Problem requirements: Could you copy every record below exactly as it stands?

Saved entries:
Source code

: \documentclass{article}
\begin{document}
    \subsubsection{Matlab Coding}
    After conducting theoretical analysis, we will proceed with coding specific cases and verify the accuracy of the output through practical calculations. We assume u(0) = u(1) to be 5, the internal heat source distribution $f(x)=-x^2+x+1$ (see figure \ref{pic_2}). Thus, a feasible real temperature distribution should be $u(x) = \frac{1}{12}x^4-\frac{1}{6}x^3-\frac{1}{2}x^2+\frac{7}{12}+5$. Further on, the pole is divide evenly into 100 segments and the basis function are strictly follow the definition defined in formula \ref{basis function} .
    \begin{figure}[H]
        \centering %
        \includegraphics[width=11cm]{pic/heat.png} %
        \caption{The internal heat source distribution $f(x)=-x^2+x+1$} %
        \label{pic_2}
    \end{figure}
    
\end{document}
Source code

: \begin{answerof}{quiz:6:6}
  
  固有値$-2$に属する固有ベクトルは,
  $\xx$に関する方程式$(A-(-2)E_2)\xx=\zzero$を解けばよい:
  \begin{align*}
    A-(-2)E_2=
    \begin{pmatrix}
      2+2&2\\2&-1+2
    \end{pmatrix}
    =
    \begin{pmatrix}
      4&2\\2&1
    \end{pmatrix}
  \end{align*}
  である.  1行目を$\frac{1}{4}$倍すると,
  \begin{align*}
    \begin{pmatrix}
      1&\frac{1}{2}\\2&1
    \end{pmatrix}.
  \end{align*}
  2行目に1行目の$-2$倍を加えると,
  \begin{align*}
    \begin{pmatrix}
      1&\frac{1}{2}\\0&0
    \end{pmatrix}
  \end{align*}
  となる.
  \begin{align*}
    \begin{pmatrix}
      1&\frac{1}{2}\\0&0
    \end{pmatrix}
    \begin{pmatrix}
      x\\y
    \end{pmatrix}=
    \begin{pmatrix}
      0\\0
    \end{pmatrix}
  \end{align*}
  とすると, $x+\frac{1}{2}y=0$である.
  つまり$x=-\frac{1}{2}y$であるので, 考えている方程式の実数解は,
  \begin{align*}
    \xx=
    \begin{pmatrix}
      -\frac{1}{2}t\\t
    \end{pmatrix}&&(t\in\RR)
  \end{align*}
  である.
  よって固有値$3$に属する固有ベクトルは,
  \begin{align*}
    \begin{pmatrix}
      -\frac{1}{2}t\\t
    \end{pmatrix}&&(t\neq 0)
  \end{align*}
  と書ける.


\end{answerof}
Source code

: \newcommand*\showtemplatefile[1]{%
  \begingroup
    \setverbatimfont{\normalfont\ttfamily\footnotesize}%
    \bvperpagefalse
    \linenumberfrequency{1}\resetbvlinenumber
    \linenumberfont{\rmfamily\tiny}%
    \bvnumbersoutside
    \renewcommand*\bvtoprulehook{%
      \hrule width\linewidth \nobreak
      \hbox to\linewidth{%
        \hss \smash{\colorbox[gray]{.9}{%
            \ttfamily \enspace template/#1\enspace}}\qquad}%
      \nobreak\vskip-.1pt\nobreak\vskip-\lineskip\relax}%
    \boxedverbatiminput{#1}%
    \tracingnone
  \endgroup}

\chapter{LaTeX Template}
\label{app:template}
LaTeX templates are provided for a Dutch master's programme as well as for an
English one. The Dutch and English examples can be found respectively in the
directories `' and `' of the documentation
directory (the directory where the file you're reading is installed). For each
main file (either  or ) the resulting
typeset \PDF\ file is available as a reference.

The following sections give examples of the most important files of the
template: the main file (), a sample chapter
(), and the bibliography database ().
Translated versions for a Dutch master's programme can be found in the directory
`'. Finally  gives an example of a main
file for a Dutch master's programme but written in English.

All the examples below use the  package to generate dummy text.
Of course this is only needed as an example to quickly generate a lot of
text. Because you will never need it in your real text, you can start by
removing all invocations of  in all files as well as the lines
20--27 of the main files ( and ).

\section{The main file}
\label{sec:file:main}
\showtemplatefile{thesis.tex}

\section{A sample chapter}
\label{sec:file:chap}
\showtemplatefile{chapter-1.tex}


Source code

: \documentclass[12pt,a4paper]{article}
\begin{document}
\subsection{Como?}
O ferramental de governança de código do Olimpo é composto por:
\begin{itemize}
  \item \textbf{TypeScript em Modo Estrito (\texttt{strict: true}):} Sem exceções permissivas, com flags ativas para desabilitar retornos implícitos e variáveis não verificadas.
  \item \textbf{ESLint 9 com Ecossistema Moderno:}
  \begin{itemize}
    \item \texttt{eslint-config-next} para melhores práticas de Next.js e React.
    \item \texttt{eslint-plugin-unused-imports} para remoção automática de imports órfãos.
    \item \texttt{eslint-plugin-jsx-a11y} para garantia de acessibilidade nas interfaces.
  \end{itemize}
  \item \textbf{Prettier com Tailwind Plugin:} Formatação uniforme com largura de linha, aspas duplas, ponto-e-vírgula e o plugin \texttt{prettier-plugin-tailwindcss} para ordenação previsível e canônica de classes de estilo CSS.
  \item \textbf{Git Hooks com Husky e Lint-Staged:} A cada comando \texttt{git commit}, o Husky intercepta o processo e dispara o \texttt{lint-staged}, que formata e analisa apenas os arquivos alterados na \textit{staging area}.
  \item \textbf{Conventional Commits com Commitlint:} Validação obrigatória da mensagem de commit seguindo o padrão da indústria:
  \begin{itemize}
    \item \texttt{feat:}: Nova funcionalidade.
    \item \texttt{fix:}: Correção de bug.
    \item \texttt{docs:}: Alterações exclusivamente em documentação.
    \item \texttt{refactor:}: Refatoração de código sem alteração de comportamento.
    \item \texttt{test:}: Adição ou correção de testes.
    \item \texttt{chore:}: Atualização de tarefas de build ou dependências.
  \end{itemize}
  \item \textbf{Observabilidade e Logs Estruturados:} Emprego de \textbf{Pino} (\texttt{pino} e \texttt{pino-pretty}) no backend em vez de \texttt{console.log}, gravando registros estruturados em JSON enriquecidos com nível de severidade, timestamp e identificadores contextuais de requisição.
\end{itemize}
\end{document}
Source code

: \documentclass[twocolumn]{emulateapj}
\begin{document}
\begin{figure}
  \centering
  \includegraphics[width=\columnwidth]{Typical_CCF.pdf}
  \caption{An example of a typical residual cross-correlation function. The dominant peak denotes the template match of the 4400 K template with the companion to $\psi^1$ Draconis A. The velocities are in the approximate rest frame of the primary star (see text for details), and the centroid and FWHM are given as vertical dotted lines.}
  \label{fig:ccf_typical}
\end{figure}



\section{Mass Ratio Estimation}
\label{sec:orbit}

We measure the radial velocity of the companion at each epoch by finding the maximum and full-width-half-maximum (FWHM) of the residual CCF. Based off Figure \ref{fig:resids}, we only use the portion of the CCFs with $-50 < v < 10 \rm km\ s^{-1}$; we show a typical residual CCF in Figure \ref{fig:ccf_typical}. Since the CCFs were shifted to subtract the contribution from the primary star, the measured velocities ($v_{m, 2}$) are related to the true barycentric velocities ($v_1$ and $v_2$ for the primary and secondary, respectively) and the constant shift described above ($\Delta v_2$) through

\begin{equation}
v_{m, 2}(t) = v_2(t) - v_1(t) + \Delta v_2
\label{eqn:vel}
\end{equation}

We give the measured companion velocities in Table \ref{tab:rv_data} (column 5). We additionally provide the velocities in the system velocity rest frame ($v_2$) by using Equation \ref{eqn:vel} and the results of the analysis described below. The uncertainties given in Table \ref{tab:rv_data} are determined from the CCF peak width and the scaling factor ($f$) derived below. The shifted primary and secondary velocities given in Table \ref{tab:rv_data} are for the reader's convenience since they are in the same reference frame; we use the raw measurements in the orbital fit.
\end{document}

Your solution:
Source code

: \documentclass{article}
\begin{document}
    \subsubsection{Matlab Coding}
    After conducting theoretical analysis, we will proceed with coding specific cases and verify the accuracy of the output through practical calculations. We assume u(0) = u(1) to be 5, the internal heat source distribution $f(x)=-x^2+x+1$ (see figure \ref{pic_2}). Thus, a feasible real temperature distribution should be $u(x) = \frac{1}{12}x^4-\frac{1}{6}x^3-\frac{1}{2}x^2+\frac{7}{12}+5$. Further on, the pole is divide evenly into 100 segments and the basis function are strictly follow the definition defined in formula \ref{basis function} .
    \begin{figure}[H]
        \centering %
        \includegraphics[width=11cm]{pic/heat.png} %
        \caption{The internal heat source distribution $f(x)=-x^2+x+1$} %
        \label{pic_2}
    \end{figure}
    
\end{document}
Source code

: \begin{answerof}{quiz:6:6}
  
  固有値$-2$に属する固有ベクトルは,
  $\xx$に関する方程式$(A-(-2)E_2)\xx=\zzero$を解けばよい:
  \begin{align*}
    A-(-2)E_2=
    \begin{pmatrix}
      2+2&2\\2&-1+2
    \end{pmatrix}
    =
    \begin{pmatrix}
      4&2\\2&1
    \end{pmatrix}
  \end{align*}
  である.  1行目を$\frac{1}{4}$倍すると,
  \begin{align*}
    \begin{pmatrix}
      1&\frac{1}{2}\\2&1
    \end{pmatrix}.
  \end{align*}
  2行目に1行目の$-2$倍を加えると,
  \begin{align*}
    \begin{pmatrix}
      1&\frac{1}{2}\\0&0
    \end{pmatrix}
  \end{align*}
  となる.
  \begin{align*}
    \begin{pmatrix}
      1&\frac{1}{2}\\0&0
    \end{pmatrix}
    \begin{pmatrix}
      x\\y
    \end{pmatrix}=
    \begin{pmatrix}
      0\\0
    \end{pmatrix}
  \end{align*}
  とすると, $x+\frac{1}{2}y=0$である.
  つまり$x=-\frac{1}{2}y$であるので, 考えている方程式の実数解は,
  \begin{align*}
    \xx=
    \begin{pmatrix}
      -\frac{1}{2}t\\t
    \end{pmatrix}&&(t\in\RR)
  \end{align*}
  である.
  よって固有値$3$に属する固有ベクトルは,
  \begin{align*}
    \begin{pmatrix}
      -\frac{1}{2}t\\t
    \end{pmatrix}&&(t\neq 0)
  \end{align*}
  と書ける.


\end{answerof}
Source code

: \newcommand*\showtemplatefile[1]{%
  \begingroup
    \setverbatimfont{\normalfont\ttfamily\footnotesize}%
    \bvperpagefalse
    \linenumberfrequency{1}\resetbvlinenumber
    \linenumberfont{\rmfamily\tiny}%
    \bvnumbersoutside
    \renewcommand*\bvtoprulehook{%
      \hrule width\linewidth \nobreak
      \hbox to\linewidth{%
        \hss \smash{\colorbox[gray]{.9}{%
            \ttfamily \enspace template/#1\enspace}}\qquad}%
      \nobreak\vskip-.1pt\nobreak\vskip-\lineskip\relax}%
    \boxedverbatiminput{#1}%
    \tracingnone
  \endgroup}

\chapter{LaTeX Template}
\label{app:template}
LaTeX templates are provided for a Dutch master's programme as well as for an
English one. The Dutch and English examples can be found respectively in the
directories `' and `' of the documentation
directory (the directory where the file you're reading is installed). For each
main file (either  or ) the resulting
typeset \PDF\ file is available as a reference.

The following sections give examples of the most important files of the
template: the main file (), a sample chapter
(), and the bibliography database ().
Translated versions for a Dutch master's programme can be found in the directory
`'. Finally  gives an example of a main
file for a Dutch master's programme but written in English.

All the examples below use the  package to generate dummy text.
Of course this is only needed as an example to quickly generate a lot of
text. Because you will never need it in your real text, you can start by
removing all invocations of  in all files as well as the lines
20--27 of the main files ( and ).

\section{The main file}
\label{sec:file:main}
\showtemplatefile{thesis.tex}

\section{A sample chapter}
\label{sec:file:chap}
\showtemplatefile{chapter-1.tex}


Source code

: \documentclass[12pt,a4paper]{article}
\begin{document}
\subsection{Como?}
O ferramental de governança de código do Olimpo é composto por:
\begin{itemize}
  \item \textbf{TypeScript em Modo Estrito (\texttt{strict: true}):} Sem exceções permissivas, com flags ativas para desabilitar retornos implícitos e variáveis não verificadas.
  \item \textbf{ESLint 9 com Ecossistema Moderno:}
  \begin{itemize}
    \item \texttt{eslint-config-next} para melhores práticas de Next.js e React.
    \item \texttt{eslint-plugin-unused-imports} para remoção automática de imports órfãos.
    \item \texttt{eslint-plugin-jsx-a11y} para garantia de acessibilidade nas interfaces.
  \end{itemize}
  \item \textbf{Prettier com Tailwind Plugin:} Formatação uniforme com largura de linha, aspas duplas, ponto-e-vírgula e o plugin \texttt{prettier-plugin-tailwindcss} para ordenação previsível e canônica de classes de estilo CSS.
  \item \textbf{Git Hooks com Husky e Lint-Staged:} A cada comando \texttt{git commit}, o Husky intercepta o processo e dispara o \texttt{lint-staged}, que formata e analisa apenas os arquivos alterados na \textit{staging area}.
  \item \textbf{Conventional Commits com Commitlint:} Validação obrigatória da mensagem de commit seguindo o padrão da indústria:
  \begin{itemize}
    \item \texttt{feat:}: Nova funcionalidade.
    \item \texttt{fix:}: Correção de bug.
    \item \texttt{docs:}: Alterações exclusivamente em documentação.
    \item \texttt{refactor:}: Refatoração de código sem alteração de comportamento.
    \item \texttt{test:}: Adição ou correção de testes.
    \item \texttt{chore:}: Atualização de tarefas de build ou dependências.
  \end{itemize}
  \item \textbf{Observabilidade e Logs Estruturados:} Emprego de \textbf{Pino} (\texttt{pino} e \texttt{pino-pretty}) no backend em vez de \texttt{console.log}, gravando registros estruturados em JSON enriquecidos com nível de severidade, timestamp e identificadores contextuais de requisição.
\end{itemize}
\end{document}
Source code

: \documentclass[twocolumn]{emulateapj}
\begin{document}
\begin{figure}
  \centering
  \includegraphics[width=\columnwidth]{Typical_CCF.pdf}
  \caption{An example of a typical residual cross-correlation function. The dominant peak denotes the template match of the 4400 K template with the companion to $\psi^1$ Draconis A. The velocities are in the approximate rest frame of the primary star (see text for details), and the centroid and FWHM are given as vertical dotted lines.}
  \label{fig:ccf_typical}
\end{figure}



\section{Mass Ratio Estimation}
\label{sec:orbit}

We measure the radial velocity of the companion at each epoch by finding the maximum and full-width-half-maximum (FWHM) of the residual CCF. Based off Figure \ref{fig:resids}, we only use the portion of the CCFs with $-50 < v < 10 \rm km\ s^{-1}$; we show a typical residual CCF in Figure \ref{fig:ccf_typical}. Since the CCFs were shifted to subtract the contribution from the primary star, the measured velocities ($v_{m, 2}$) are related to the true barycentric velocities ($v_1$ and $v_2$ for the primary and secondary, respectively) and the constant shift described above ($\Delta v_2$) through

\begin{equation}
v_{m, 2}(t) = v_2(t) - v_1(t) + \Delta v_2
\label{eqn:vel}
\end{equation}

We give the measured companion velocities in Table \ref{tab:rv_data} (column 5). We additionally provide the velocities in the system velocity rest frame ($v_2$) by using Equation \ref{eqn:vel} and the results of the analysis described below. The uncertainties given in Table \ref{tab:rv_data} are determined from the CCF peak width and the scaling factor ($f$) derived below. The shifted primary and secondary velocities given in Table \ref{tab:rv_data} are for the reader's convenience since they are in the same reference frame; we use the raw measurements in the orbital fit.
\end{document}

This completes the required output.